Sharon Lewin, the society's president and director of the Peter Doherty Institute, said Australia has maintained a progressive approach to HIV since the very beginning of the pandemic in the early 1980s.

"Australia is poised to be one of the first, if not the first, countries to achieve virtual elimination of HIV," Dr Lewin said.

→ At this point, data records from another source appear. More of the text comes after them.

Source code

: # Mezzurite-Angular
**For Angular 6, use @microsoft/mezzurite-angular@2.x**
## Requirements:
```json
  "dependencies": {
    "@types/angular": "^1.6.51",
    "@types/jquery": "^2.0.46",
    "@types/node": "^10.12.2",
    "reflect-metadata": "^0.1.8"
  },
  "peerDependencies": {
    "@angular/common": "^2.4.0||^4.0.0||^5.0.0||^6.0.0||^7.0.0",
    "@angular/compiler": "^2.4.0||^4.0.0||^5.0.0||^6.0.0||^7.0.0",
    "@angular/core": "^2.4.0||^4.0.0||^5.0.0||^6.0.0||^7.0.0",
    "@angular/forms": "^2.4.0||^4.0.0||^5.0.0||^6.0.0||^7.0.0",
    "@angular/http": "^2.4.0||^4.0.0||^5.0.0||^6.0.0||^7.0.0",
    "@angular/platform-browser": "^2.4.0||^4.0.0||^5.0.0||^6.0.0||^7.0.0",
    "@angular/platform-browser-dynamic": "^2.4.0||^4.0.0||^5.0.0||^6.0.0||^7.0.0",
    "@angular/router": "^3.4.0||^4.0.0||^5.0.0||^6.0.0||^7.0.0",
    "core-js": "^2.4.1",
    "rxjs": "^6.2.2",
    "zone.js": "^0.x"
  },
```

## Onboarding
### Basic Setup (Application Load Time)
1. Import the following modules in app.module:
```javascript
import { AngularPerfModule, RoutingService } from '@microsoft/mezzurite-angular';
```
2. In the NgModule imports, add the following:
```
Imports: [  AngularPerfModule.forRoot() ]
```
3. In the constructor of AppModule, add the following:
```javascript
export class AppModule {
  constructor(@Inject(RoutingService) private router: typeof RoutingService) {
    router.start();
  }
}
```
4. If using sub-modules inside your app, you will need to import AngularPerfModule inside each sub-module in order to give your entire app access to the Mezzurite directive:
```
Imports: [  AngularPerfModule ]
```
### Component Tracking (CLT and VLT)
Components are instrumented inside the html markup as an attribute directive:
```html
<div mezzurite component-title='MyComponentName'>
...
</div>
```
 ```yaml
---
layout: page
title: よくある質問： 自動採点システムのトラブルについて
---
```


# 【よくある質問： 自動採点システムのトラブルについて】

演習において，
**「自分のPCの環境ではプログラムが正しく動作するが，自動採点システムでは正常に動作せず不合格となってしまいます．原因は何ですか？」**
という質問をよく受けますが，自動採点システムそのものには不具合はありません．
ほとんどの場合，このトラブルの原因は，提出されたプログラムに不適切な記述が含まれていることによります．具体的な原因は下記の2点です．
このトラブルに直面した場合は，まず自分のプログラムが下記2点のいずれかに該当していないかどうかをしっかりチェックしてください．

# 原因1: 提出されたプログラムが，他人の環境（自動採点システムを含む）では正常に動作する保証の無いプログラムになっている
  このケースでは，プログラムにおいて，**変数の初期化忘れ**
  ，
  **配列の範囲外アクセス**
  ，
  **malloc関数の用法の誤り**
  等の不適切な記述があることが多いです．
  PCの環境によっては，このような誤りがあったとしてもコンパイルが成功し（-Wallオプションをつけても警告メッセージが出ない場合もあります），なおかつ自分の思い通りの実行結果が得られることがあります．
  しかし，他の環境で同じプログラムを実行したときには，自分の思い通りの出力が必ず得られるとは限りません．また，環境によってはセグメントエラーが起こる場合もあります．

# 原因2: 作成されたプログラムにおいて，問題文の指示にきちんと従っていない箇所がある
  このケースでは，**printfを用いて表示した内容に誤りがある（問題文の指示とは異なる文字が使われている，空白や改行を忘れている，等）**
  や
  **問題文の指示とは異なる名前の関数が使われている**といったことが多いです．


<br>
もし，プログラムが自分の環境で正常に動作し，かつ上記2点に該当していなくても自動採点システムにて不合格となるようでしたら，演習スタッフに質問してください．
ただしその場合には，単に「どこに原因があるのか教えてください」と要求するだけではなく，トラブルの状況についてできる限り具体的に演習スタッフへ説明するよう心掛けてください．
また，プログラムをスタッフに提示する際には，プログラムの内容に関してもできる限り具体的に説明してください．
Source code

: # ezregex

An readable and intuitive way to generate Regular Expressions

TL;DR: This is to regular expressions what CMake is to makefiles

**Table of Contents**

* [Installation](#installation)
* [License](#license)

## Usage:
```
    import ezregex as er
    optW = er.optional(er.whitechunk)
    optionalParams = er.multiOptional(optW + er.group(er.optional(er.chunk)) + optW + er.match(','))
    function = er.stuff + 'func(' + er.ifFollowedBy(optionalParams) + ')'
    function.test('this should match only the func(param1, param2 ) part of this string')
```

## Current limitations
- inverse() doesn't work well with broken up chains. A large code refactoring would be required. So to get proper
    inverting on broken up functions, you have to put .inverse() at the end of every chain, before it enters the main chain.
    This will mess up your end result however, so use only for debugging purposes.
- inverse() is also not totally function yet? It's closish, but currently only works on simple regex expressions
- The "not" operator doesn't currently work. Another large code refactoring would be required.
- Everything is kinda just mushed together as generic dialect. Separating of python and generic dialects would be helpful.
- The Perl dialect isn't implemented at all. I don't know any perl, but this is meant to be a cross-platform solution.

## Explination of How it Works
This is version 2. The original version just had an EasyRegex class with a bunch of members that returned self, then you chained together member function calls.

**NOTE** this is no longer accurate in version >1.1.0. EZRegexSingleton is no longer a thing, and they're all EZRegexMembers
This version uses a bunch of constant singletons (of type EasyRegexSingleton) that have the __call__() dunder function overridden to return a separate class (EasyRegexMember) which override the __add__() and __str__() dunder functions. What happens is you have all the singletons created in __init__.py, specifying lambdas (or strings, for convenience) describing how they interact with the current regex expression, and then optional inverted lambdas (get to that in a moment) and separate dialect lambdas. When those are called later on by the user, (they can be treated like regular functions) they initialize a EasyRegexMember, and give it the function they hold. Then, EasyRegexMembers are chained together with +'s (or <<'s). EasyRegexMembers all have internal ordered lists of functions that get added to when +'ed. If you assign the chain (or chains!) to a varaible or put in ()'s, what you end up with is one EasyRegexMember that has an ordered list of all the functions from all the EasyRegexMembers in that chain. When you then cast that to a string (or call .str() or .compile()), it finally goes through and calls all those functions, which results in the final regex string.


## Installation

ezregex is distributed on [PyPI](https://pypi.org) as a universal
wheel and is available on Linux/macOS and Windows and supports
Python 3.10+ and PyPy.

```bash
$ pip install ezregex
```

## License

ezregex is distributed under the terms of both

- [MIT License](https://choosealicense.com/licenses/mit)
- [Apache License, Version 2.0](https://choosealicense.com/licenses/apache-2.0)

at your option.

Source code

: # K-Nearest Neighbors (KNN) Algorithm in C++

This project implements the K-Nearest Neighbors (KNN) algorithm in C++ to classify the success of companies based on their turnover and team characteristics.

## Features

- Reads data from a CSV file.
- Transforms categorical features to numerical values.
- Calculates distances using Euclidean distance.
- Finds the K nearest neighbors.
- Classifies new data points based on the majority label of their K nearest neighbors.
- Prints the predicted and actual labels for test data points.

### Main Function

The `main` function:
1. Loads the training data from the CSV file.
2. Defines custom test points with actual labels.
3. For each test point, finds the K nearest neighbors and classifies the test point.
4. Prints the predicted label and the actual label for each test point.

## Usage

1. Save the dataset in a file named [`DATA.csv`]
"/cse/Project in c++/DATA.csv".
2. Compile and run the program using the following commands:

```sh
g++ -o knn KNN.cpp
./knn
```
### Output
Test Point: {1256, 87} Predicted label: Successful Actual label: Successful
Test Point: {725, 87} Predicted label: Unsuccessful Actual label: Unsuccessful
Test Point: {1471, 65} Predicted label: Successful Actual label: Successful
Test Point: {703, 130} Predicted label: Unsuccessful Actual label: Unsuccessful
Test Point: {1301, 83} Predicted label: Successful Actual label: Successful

Gay and bisexual men still make up the majority of HIV diagnoses but now represent a smaller portion, accounting for 57 per cent of new cases last year compared with 79 per cent in 2013.

Andrew Grulich, who heads the Kirby Institute's HIV epidemiology and prevention program, said the group could be virtually HIV-free within the next three to five years.

"We have a trendline which if continued out into the future would lead to a 90 per cent reduction of incidence - which is what the (United Nations AIDS/HIV program) defines as the end of AIDS as a public health threat," Professor Grulich said.

The groups showing the slowest reduction in HIV rates in Australia are people born overseas and Aboriginal and Torres Strait Islanders.

Aboriginal and Torres Strait Islanders accounted for 25 HIV cases in 2022, increasing from 17 cases the year before.

Rates among overseas-born gay and bisexual men have remained steady up until around 2020 when they started to decline following the COVID-19 pandemic.

Prof Grulich said one of the reasons for this is heightened levels of stigma against HIV and homosexuality stemming from some home countries.

"You have to address issues of equity," he said.

"If you don't have equity you will always get this insidious disease finding marginalised populations."